Monday, November 12, 2012

Kuhn Was Right

This past weekend, Princeton hosted a workshop in honor of Thomas Kuhn called "Structure at 50: Assessing and Reassessing Kuhn and his Legacy." What follows is a guest post by Princeton Ph.D. candidate Michael Barany summarizing the days' events. 

Thomas Kuhn's Structure of Scientific Revolutions turned fifty this year.


Kuhn's Structure of Scientific Revolutions had no right to go beyond this first edition
Penned as a contribution to the International Encyclopedia of Unified Science (and far exceeding its allotted word count), the work scarcely had any right to exist, much less to win a wide readership, much much less to become one of the most influential books ever written.  

This much was abundantly clear from the talks and discussion at a star-studded workshop titled “Structure at 50: Assessing and Reassessing Kuhn and his Legacy” at Princeton University this past Friday and Saturday.  Kuhn and his Structure are two things people love to love and love to hate, often at once, and often without quite being able to articulate why.

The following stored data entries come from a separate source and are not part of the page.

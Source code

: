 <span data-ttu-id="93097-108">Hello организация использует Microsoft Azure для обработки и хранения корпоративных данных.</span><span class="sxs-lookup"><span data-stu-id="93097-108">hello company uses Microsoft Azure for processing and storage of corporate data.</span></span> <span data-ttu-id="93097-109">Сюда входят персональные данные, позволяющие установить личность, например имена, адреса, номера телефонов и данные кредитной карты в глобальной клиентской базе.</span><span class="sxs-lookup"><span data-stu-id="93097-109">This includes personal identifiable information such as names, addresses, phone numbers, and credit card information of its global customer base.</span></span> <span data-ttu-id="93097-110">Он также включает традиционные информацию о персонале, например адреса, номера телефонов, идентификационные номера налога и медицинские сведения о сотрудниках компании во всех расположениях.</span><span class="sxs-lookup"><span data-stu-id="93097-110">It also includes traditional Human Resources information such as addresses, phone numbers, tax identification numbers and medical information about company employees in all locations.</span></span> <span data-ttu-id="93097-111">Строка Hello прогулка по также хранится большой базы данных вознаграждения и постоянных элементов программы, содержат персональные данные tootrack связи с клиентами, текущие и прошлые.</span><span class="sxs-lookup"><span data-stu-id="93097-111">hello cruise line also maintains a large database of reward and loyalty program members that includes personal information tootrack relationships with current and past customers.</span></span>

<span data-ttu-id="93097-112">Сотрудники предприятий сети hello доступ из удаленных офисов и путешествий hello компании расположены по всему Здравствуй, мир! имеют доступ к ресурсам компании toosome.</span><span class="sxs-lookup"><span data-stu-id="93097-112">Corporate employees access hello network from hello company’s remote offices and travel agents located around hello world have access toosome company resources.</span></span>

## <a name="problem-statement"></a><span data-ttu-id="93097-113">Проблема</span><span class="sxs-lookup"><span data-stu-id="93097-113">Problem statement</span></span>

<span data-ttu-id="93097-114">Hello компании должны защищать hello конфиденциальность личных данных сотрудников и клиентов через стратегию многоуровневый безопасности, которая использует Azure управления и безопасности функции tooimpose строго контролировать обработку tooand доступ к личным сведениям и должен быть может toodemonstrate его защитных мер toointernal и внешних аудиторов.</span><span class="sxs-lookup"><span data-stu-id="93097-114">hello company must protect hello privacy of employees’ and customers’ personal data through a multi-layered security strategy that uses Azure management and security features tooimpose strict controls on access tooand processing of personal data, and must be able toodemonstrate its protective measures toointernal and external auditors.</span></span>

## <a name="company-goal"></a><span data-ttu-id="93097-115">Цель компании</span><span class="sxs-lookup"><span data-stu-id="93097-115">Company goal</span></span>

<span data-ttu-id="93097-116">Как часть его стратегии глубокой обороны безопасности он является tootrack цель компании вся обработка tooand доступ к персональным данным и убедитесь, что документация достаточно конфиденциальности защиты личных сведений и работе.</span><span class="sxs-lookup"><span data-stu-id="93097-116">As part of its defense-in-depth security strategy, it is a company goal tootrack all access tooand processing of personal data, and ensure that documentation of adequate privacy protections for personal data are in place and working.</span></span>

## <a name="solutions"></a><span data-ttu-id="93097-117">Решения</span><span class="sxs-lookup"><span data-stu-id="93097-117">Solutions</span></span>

The workshop aimed to bring together a group of historians and philosophers intimately familiar with Kuhn and his work to account, among other things, for the failure of Kuhn’s own project for the history and philosophy of science, even as his work so profoundly shaped the respective fields.  



(Mostly absent at this workshop, as several noted, was the relativist strand of the sociology of science that Kuhn vehemently disowned, though it may have been his greatest legacy.)  

The workshop’s Kuhn was a bundle of paradoxes, and it was strange and exhilarating to watch multiple generations of Kuhnians wrestle with competing impulses to exalt and disavow, historicize and philosophize.

Among the philosophizers (which included both philosophers and historians), M. Norton Wise began the workshop by considering the history of the science of snowflakes as a succession of collections, models, and simulations that challenged Kuhn’s paradigm-centered model of history.  

He was followed by Philip Kitcher, who called attention to Kuhn’s overriding commitment to the reasonableness of scientists and the progress of science while extracting a set of philosophical lessons from Structure.  Nancy Cartwright, on day 2 of the workshop, mounted a vigorous defense of a Kuhn-inspired voluntarist epistemology.  

A highlight of the workshop was Cathryn Carson’s interpretation of the transcendental phenomenology and historicism of Husserl, Heidegger, Cassirer, and a few others, launched from a moving reflection on the experience of reading Kuhn.

The historicizers included Mary Jo Nye, who used her recent scholarship on Michael Polanyi to call attention to Kuhn’s disengagement with the politics of science, and Joel Isaac, who artfully situated Kuhn in a stream of debates (following Wittgenstein) on institutions and rule-following in an attempt to explain Kuhn’s puzzling relationship with his surrounding philosophical community.  

John Heilbron, to whom (I learned) we owe Structure’s footnotes, closed the workshop with a tour-de-force reflection on Kuhn’s institutional and intellectual trajectory that distilled Kuhn’s confounding way of reconstructing the thoughts of historical figures by examining his interpretations of Planck and Bohr.

One could be forgiven for thinking, in the end, that we have never been Kuhnian. Though Structure inspired a great many historians, its mode of history is a far cry from the context-sensitive social and intellectual history that has dominated the field since his time. Structure antagonized a great many philosophers, but his propositions were too half-baked and ill-formulated to take on directly and his commitment to incommensurability was (all seemed to agree) at best a red herring.  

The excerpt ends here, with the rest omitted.